[Excerpts from a dataset]
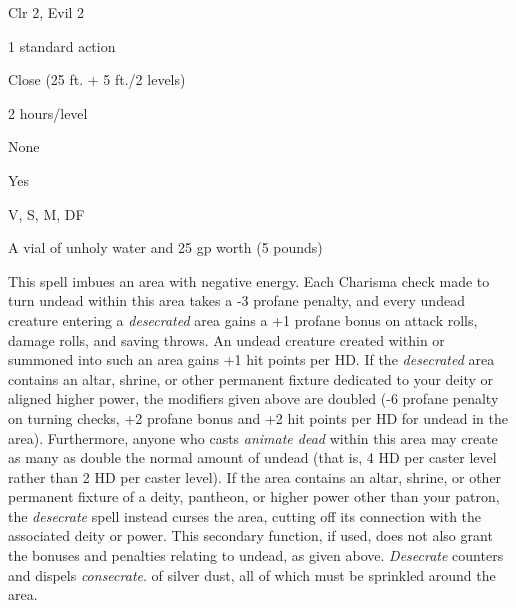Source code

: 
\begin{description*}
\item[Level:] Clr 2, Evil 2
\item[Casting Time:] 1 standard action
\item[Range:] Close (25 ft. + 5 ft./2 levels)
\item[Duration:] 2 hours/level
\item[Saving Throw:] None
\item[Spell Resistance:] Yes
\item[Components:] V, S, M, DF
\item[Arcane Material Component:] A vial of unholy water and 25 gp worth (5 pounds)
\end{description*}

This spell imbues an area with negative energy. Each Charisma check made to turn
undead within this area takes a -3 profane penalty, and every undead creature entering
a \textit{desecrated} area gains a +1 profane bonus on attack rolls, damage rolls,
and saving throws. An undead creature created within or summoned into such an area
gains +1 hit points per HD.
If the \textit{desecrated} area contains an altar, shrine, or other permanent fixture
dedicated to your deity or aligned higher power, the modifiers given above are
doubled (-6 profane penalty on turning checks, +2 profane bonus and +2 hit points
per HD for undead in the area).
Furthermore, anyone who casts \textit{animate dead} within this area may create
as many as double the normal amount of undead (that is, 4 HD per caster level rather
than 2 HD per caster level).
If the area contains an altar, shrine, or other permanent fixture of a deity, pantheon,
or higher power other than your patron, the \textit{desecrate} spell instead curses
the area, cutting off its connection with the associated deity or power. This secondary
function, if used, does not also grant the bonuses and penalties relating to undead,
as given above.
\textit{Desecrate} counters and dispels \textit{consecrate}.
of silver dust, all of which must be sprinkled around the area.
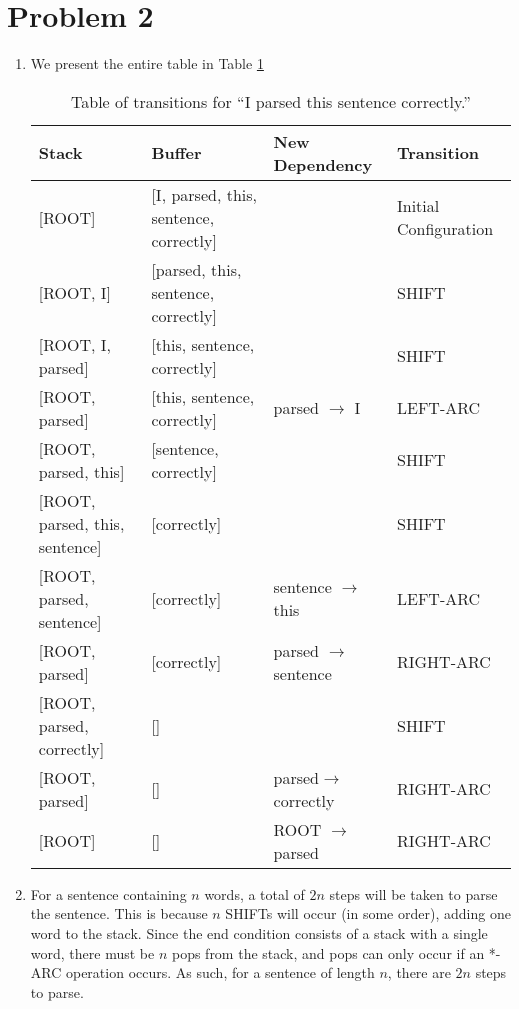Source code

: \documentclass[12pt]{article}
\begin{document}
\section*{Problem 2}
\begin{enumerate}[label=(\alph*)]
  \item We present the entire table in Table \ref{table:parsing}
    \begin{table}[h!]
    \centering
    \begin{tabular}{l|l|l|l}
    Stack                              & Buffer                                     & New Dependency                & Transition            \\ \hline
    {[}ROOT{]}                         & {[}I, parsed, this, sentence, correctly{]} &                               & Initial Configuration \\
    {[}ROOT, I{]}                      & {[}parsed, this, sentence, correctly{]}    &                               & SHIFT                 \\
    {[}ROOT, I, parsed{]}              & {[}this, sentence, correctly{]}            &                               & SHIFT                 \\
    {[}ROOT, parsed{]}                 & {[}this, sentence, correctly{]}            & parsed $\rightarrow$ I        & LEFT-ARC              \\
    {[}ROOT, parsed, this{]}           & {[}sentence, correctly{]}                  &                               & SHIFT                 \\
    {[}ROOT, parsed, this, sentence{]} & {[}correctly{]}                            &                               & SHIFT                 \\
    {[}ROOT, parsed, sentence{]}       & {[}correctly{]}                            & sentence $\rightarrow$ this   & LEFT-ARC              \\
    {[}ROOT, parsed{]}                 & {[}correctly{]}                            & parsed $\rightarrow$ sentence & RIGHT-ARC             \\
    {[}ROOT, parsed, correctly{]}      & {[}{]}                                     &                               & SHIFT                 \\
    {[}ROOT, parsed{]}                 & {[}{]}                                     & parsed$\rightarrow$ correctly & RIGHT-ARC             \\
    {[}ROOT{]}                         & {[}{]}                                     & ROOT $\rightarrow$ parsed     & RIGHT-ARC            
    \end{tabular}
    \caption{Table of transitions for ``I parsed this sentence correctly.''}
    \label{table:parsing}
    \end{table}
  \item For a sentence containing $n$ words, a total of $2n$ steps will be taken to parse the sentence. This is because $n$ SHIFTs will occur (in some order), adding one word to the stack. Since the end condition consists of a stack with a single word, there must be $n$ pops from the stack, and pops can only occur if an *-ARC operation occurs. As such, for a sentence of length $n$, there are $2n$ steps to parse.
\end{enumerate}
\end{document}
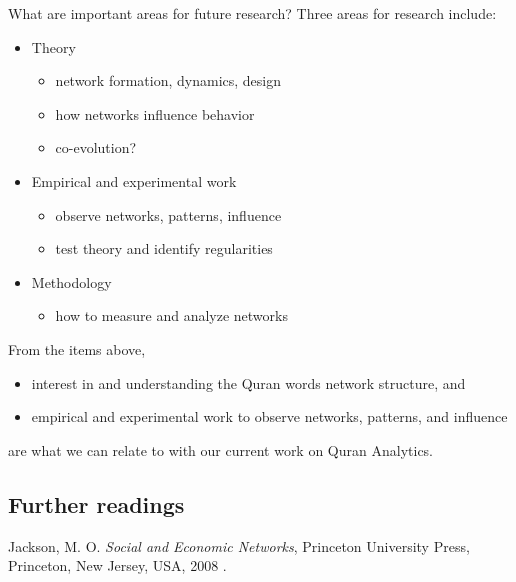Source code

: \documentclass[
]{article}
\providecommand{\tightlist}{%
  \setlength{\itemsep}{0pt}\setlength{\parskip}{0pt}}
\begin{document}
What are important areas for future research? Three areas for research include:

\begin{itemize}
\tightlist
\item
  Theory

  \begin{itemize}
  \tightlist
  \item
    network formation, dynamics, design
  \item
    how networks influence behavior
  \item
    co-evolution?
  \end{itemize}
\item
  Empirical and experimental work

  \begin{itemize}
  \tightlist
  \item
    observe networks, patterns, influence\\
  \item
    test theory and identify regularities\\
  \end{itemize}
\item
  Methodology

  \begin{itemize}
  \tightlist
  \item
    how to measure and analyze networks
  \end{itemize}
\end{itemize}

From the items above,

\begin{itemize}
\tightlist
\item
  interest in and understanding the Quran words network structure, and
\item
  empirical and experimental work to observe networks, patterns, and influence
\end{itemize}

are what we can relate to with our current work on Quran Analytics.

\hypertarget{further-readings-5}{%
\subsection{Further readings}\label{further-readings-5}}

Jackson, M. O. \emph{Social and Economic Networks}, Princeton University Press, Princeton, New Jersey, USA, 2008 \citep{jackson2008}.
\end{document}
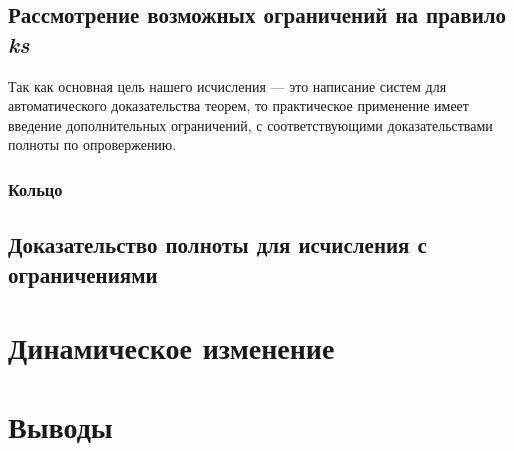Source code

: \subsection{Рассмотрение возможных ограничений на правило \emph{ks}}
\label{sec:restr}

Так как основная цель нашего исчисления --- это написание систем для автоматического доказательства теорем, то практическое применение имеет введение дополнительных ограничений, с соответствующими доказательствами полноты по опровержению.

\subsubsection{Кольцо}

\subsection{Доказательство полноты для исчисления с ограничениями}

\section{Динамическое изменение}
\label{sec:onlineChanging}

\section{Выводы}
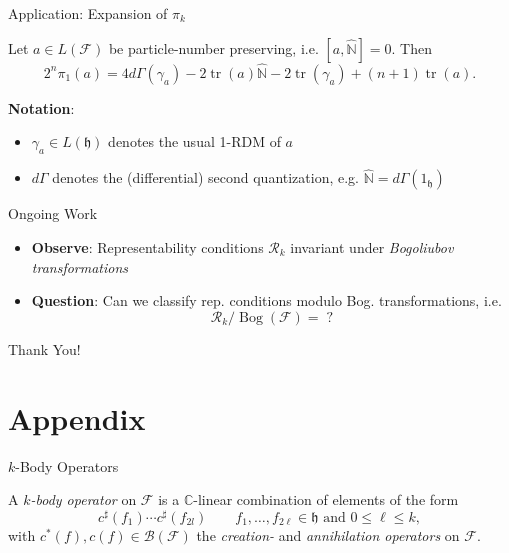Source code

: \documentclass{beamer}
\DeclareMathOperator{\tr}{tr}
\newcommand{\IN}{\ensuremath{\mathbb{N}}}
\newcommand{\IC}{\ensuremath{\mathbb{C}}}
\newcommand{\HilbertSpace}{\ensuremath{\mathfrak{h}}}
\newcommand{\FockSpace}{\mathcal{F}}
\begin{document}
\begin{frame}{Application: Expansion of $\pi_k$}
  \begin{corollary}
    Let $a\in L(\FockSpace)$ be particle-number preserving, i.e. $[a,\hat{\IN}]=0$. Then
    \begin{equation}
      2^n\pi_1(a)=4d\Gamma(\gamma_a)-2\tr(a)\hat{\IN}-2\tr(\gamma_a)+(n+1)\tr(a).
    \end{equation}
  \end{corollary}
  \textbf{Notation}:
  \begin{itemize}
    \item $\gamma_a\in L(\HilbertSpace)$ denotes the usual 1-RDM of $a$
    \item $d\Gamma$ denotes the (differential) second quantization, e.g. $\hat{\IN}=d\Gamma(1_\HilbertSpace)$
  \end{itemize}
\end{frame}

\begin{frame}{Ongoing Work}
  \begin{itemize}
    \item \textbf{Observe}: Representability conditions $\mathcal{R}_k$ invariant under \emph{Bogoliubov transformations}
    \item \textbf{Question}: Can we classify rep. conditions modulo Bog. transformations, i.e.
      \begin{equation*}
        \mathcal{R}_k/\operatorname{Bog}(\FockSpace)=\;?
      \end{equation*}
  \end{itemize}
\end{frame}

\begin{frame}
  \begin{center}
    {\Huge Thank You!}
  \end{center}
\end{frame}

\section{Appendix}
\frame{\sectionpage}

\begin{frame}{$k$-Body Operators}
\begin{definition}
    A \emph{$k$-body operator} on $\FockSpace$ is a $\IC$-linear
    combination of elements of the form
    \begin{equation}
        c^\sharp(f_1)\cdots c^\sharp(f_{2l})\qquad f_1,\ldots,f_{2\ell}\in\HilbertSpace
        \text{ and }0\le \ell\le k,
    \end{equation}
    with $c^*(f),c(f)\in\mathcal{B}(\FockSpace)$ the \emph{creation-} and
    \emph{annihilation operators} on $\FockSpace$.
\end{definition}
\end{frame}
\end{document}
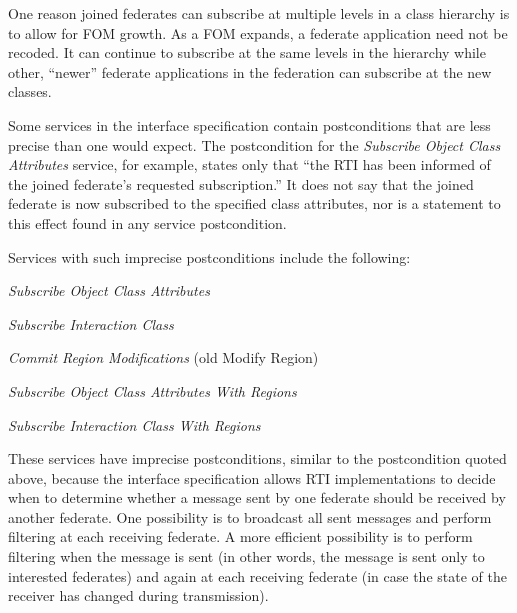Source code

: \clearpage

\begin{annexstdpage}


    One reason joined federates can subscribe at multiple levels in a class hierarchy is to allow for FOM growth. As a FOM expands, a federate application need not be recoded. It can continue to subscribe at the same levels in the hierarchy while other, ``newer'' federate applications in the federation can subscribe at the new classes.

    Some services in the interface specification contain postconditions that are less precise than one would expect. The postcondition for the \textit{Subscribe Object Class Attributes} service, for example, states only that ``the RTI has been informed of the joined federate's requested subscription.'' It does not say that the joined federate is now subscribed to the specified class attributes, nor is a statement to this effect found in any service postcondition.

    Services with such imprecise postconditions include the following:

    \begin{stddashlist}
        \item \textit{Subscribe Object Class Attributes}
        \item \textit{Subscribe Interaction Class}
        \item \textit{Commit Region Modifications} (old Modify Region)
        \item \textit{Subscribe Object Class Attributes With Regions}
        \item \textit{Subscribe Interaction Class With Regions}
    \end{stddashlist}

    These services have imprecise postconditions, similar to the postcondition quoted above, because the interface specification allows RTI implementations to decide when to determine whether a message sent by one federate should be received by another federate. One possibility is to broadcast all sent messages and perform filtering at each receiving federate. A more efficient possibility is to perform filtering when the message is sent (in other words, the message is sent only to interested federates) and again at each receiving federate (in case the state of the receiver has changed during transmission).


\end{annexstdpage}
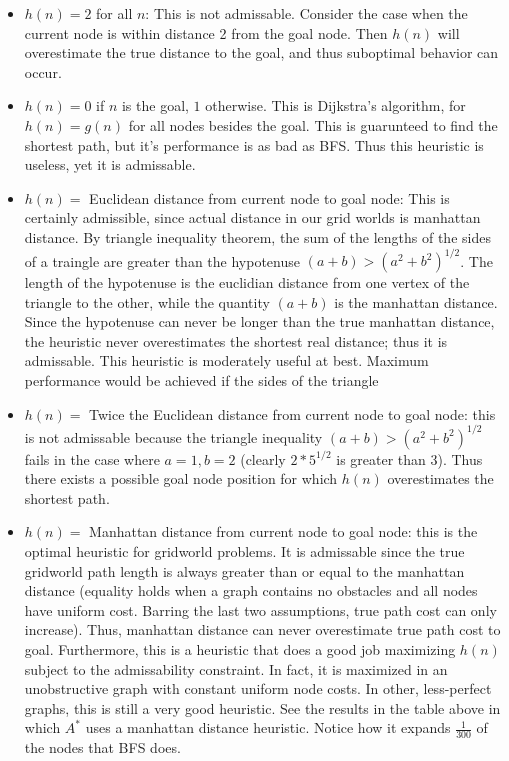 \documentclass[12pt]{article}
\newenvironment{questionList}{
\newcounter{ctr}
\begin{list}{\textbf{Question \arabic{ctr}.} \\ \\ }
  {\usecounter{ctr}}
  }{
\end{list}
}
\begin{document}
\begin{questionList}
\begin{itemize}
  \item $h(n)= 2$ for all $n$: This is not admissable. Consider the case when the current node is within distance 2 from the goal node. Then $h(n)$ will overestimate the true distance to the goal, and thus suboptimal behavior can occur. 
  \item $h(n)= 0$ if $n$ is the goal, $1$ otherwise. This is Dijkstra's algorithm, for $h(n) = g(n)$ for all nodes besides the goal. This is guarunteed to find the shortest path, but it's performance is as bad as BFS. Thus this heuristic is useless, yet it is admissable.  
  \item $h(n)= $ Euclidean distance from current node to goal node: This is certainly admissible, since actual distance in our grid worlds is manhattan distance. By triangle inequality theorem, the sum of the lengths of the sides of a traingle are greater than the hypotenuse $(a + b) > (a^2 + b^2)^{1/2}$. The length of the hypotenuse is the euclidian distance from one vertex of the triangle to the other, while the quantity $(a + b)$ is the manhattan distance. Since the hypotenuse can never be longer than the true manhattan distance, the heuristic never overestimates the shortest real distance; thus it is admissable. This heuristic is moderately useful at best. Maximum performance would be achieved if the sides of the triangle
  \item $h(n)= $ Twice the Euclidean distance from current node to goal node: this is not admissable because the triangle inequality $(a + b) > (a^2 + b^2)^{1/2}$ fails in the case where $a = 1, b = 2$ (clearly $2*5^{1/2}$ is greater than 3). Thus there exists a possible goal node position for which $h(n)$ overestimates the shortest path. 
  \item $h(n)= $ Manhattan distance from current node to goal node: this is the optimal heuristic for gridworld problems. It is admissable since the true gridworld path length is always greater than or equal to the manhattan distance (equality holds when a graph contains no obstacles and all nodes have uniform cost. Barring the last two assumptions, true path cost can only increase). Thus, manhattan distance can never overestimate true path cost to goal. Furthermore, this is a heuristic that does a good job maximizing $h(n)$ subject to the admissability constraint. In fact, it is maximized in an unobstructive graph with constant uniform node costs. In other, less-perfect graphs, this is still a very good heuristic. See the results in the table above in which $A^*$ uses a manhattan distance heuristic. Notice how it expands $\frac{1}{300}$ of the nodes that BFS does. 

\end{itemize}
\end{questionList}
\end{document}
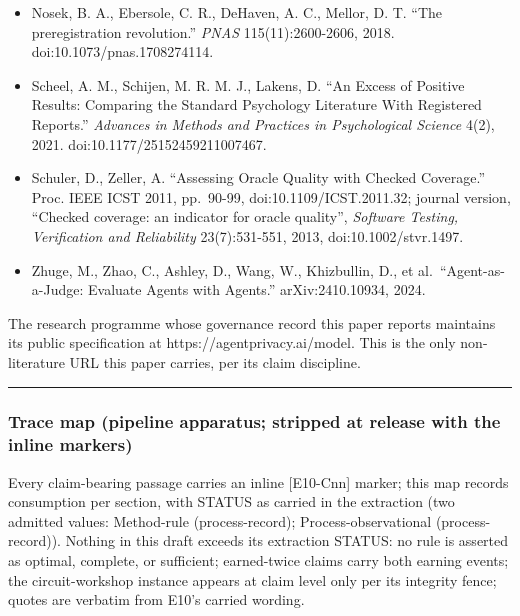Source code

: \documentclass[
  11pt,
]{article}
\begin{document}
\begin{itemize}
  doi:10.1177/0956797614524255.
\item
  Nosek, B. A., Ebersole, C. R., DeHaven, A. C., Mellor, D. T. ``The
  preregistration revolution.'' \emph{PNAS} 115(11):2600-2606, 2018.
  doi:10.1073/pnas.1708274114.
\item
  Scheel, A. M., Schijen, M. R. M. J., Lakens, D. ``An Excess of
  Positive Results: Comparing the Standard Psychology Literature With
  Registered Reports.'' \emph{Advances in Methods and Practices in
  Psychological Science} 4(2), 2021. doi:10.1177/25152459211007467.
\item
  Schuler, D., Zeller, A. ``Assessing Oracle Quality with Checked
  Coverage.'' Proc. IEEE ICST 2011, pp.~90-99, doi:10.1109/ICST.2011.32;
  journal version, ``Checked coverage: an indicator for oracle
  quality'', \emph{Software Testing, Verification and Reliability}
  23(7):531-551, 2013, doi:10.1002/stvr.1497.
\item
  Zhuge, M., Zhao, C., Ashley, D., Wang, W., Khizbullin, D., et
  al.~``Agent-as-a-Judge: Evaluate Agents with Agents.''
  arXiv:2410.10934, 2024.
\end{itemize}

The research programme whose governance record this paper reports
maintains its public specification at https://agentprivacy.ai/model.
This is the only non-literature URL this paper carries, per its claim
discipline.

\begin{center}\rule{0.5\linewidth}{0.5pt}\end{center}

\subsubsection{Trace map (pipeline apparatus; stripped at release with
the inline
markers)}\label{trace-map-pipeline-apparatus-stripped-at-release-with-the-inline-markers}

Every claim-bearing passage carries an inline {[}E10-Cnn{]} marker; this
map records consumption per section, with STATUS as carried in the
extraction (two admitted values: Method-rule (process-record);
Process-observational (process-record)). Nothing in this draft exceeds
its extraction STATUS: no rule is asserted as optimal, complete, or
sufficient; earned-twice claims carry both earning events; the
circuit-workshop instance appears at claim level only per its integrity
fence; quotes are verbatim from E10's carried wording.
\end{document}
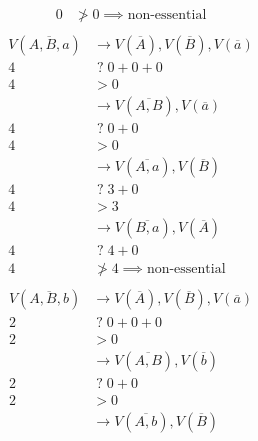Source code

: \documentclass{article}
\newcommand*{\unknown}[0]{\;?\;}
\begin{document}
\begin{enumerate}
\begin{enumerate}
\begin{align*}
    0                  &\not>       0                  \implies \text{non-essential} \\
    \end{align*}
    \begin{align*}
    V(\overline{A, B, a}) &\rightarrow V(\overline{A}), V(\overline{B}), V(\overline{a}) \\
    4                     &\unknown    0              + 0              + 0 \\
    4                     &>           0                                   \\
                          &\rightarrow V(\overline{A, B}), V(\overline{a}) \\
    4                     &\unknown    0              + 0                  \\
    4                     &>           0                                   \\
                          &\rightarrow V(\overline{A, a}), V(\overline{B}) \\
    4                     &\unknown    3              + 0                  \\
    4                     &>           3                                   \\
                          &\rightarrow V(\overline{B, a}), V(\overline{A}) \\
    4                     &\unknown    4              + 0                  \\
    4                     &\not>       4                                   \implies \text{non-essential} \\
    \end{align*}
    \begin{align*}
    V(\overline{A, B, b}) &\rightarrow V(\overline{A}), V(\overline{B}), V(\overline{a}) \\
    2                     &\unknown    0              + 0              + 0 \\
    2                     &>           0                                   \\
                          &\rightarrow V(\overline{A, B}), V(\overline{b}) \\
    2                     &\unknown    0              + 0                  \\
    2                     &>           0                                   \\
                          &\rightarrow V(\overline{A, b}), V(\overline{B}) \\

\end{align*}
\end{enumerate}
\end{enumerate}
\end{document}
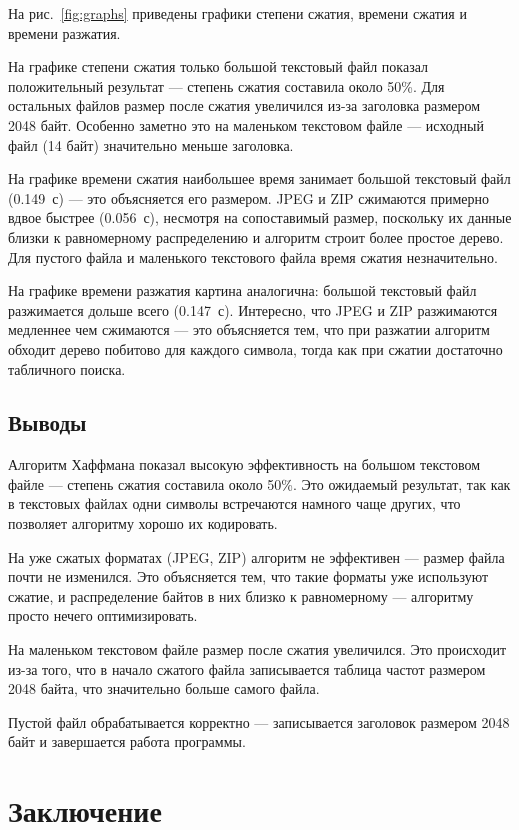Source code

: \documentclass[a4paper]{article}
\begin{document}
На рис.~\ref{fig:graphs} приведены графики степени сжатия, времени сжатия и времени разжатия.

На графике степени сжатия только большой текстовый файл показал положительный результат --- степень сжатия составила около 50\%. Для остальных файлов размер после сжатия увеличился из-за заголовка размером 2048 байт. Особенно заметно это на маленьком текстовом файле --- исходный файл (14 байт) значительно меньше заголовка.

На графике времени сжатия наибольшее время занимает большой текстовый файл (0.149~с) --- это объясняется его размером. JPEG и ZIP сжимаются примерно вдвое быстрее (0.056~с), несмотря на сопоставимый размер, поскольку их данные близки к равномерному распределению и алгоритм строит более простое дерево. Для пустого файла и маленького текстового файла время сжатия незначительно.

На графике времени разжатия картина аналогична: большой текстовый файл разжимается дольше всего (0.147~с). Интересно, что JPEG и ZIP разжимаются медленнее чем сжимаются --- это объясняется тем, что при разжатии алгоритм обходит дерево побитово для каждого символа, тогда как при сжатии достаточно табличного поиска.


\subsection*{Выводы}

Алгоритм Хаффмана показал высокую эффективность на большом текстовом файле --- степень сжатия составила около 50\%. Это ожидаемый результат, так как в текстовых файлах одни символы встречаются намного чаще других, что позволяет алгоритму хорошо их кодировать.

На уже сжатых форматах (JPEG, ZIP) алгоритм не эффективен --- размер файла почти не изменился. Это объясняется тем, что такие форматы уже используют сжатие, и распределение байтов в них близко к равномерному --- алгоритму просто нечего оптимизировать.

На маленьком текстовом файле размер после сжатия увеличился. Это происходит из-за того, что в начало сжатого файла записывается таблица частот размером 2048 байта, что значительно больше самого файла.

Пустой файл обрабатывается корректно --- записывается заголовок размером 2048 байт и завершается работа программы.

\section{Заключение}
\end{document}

**Task instructions:** Copy each line of the records containing the string "степень".

**Solved exercise:**
На графике степени сжатия только большой текстовый файл показал положительный результат --- степень сжатия составила около 50\%. Для остальных файлов размер после сжатия увеличился из-за заголовка размером 2048 байт. Особенно заметно это на маленьком текстовом файле --- исходный файл (14 байт) значительно меньше заголовка.
Алгоритм Хаффмана показал высокую эффективность на большом текстовом файле --- степень сжатия составила около 50\%. Это ожидаемый результат, так как в текстовых файлах одни символы встречаются намного чаще других, что позволяет алгоритму хорошо их кодировать.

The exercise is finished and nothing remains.